**WHAT YOU HAVE TO DO:** Find the lines below that include the word "name" and state how many there are, adding nothing.

[Stored data]
+---+
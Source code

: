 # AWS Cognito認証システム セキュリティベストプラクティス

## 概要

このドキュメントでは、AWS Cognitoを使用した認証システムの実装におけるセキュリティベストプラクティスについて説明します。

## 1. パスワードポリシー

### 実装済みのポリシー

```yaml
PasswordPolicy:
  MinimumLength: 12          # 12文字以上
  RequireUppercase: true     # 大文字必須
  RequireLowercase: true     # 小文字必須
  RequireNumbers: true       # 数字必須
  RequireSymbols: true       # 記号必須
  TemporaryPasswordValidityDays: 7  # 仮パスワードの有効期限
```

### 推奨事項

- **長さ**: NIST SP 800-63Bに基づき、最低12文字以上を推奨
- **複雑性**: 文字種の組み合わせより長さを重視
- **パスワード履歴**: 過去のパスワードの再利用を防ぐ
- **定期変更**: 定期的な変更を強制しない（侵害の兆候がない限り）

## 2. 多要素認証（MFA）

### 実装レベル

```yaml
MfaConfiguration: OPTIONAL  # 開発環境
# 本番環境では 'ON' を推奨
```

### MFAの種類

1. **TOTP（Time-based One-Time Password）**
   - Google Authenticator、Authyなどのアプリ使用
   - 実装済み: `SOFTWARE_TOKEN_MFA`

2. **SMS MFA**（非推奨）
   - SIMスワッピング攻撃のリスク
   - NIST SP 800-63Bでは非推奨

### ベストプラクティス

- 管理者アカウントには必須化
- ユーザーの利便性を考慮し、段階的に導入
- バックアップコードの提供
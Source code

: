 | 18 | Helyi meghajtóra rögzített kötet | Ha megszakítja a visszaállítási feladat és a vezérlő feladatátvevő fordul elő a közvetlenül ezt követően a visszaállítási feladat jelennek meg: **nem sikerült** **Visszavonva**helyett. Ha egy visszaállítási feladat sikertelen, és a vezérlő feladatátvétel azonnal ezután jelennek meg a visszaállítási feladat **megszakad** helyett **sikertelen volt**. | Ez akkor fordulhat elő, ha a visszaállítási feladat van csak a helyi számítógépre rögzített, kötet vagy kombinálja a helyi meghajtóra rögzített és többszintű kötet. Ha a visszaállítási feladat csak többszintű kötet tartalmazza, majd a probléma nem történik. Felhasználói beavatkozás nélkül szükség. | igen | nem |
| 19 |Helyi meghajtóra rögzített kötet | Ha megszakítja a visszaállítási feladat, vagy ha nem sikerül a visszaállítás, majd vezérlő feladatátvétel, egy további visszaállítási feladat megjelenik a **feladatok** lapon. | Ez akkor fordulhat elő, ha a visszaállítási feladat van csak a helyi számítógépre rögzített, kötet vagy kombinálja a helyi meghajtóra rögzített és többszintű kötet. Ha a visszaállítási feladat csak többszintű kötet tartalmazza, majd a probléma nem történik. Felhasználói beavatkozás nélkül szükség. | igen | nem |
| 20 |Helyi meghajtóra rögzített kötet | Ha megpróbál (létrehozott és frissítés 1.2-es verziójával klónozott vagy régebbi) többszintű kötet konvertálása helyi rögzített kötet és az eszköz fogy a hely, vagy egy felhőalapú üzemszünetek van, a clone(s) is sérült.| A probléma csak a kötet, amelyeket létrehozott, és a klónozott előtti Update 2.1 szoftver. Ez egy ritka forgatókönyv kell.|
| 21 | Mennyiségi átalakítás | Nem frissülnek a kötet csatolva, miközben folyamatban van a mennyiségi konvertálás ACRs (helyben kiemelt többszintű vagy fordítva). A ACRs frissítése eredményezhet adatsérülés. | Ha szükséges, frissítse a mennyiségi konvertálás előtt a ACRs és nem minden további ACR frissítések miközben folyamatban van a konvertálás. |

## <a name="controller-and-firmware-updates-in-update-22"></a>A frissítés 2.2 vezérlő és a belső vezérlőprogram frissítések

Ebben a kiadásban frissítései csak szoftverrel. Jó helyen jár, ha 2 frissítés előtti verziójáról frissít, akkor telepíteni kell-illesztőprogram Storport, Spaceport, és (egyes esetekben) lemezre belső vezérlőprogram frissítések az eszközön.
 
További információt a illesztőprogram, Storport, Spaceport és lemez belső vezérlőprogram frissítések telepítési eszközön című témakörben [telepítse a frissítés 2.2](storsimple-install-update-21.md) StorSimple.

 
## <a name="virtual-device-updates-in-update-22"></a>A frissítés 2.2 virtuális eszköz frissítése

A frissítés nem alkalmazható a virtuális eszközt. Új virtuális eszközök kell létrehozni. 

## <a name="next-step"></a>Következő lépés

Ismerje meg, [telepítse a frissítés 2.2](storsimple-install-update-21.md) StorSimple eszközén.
+---+
**ANSWER SECTION:** 3